EXERCISE GOAL: Nothing may be left out, so copy every entry exactly.

======== DATASET EXCERPTS

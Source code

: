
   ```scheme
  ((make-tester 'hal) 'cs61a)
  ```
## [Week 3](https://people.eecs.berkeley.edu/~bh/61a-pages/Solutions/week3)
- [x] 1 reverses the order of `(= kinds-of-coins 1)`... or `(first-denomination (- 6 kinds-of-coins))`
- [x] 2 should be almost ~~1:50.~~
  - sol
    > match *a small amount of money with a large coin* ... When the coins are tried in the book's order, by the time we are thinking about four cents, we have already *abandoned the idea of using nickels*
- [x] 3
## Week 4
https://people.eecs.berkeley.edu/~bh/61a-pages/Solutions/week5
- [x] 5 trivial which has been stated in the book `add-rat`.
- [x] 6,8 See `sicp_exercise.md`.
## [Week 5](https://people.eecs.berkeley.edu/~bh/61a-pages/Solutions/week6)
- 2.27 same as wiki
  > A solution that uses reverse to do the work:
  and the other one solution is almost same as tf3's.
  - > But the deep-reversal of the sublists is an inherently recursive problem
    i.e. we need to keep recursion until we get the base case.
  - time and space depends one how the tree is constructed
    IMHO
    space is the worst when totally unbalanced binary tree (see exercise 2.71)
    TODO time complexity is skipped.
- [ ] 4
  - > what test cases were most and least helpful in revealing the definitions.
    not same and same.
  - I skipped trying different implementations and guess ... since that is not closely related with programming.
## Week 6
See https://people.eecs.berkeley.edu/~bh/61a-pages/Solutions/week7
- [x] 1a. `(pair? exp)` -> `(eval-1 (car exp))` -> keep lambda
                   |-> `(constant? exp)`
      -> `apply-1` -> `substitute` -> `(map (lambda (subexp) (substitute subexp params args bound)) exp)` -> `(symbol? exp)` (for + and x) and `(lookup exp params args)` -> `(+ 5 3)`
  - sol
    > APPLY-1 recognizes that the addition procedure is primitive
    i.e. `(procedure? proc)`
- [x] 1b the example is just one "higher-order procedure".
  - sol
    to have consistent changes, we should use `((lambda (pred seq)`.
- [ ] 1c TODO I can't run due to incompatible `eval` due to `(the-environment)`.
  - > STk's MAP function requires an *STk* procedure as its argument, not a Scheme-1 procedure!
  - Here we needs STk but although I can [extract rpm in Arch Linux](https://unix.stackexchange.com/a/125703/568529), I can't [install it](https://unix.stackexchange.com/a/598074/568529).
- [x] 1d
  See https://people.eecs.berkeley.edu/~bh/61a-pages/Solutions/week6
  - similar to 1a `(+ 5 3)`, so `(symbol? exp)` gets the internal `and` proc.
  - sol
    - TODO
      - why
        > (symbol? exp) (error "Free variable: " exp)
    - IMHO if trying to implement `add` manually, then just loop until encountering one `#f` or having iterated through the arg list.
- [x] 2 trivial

================

PROBLEM SOLUTION:
Source code

:
   ```scheme
  ((make-tester 'hal) 'cs61a)
  ```
## [Week 3](https://people.eecs.berkeley.edu/~bh/61a-pages/Solutions/week3)
- [x] 1 reverses the order of `(= kinds-of-coins 1)`... or `(first-denomination (- 6 kinds-of-coins))`
- [x] 2 should be almost ~~1:50.~~
  - sol
    > match *a small amount of money with a large coin* ... When the coins are tried in the book's order, by the time we are thinking about four cents, we have already *abandoned the idea of using nickels*
- [x] 3
## Week 4
https://people.eecs.berkeley.edu/~bh/61a-pages/Solutions/week5
- [x] 5 trivial which has been stated in the book `add-rat`.
- [x] 6,8 See `sicp_exercise.md`.
## [Week 5](https://people.eecs.berkeley.edu/~bh/61a-pages/Solutions/week6)
- 2.27 same as wiki
  > A solution that uses reverse to do the work:
  and the other one solution is almost same as tf3's.
  - > But the deep-reversal of the sublists is an inherently recursive problem
    i.e. we need to keep recursion until we get the base case.
  - time and space depends one how the tree is constructed
    IMHO
    space is the worst when totally unbalanced binary tree (see exercise 2.71)
    TODO time complexity is skipped.
- [ ] 4
  - > what test cases were most and least helpful in revealing the definitions.
    not same and same.
  - I skipped trying different implementations and guess ... since that is not closely related with programming.
## Week 6
See https://people.eecs.berkeley.edu/~bh/61a-pages/Solutions/week7
- [x] 1a. `(pair? exp)` -> `(eval-1 (car exp))` -> keep lambda
                   |-> `(constant? exp)`
      -> `apply-1` -> `substitute` -> `(map (lambda (subexp) (substitute subexp params args bound)) exp)` -> `(symbol? exp)` (for + and x) and `(lookup exp params args)` -> `(+ 5 3)`
  - sol
    > APPLY-1 recognizes that the addition procedure is primitive
    i.e. `(procedure? proc)`
- [x] 1b the example is just one "higher-order procedure".
  - sol
    to have consistent changes, we should use `((lambda (pred seq)`.
- [ ] 1c TODO I can't run due to incompatible `eval` due to `(the-environment)`.
  - > STk's MAP function requires an *STk* procedure as its argument, not a Scheme-1 procedure!
  - Here we needs STk but although I can [extract rpm in Arch Linux](https://unix.stackexchange.com/a/125703/568529), I can't [install it](https://unix.stackexchange.com/a/598074/568529).
- [x] 1d
  See https://people.eecs.berkeley.edu/~bh/61a-pages/Solutions/week6
  - similar to 1a `(+ 5 3)`, so `(symbol? exp)` gets the internal `and` proc.
  - sol
    - TODO
      - why
        > (symbol? exp) (error "Free variable: " exp)
    - IMHO if trying to implement `add` manually, then just loop until encountering one `#f` or having iterated through the arg list.
- [x] 2 trivial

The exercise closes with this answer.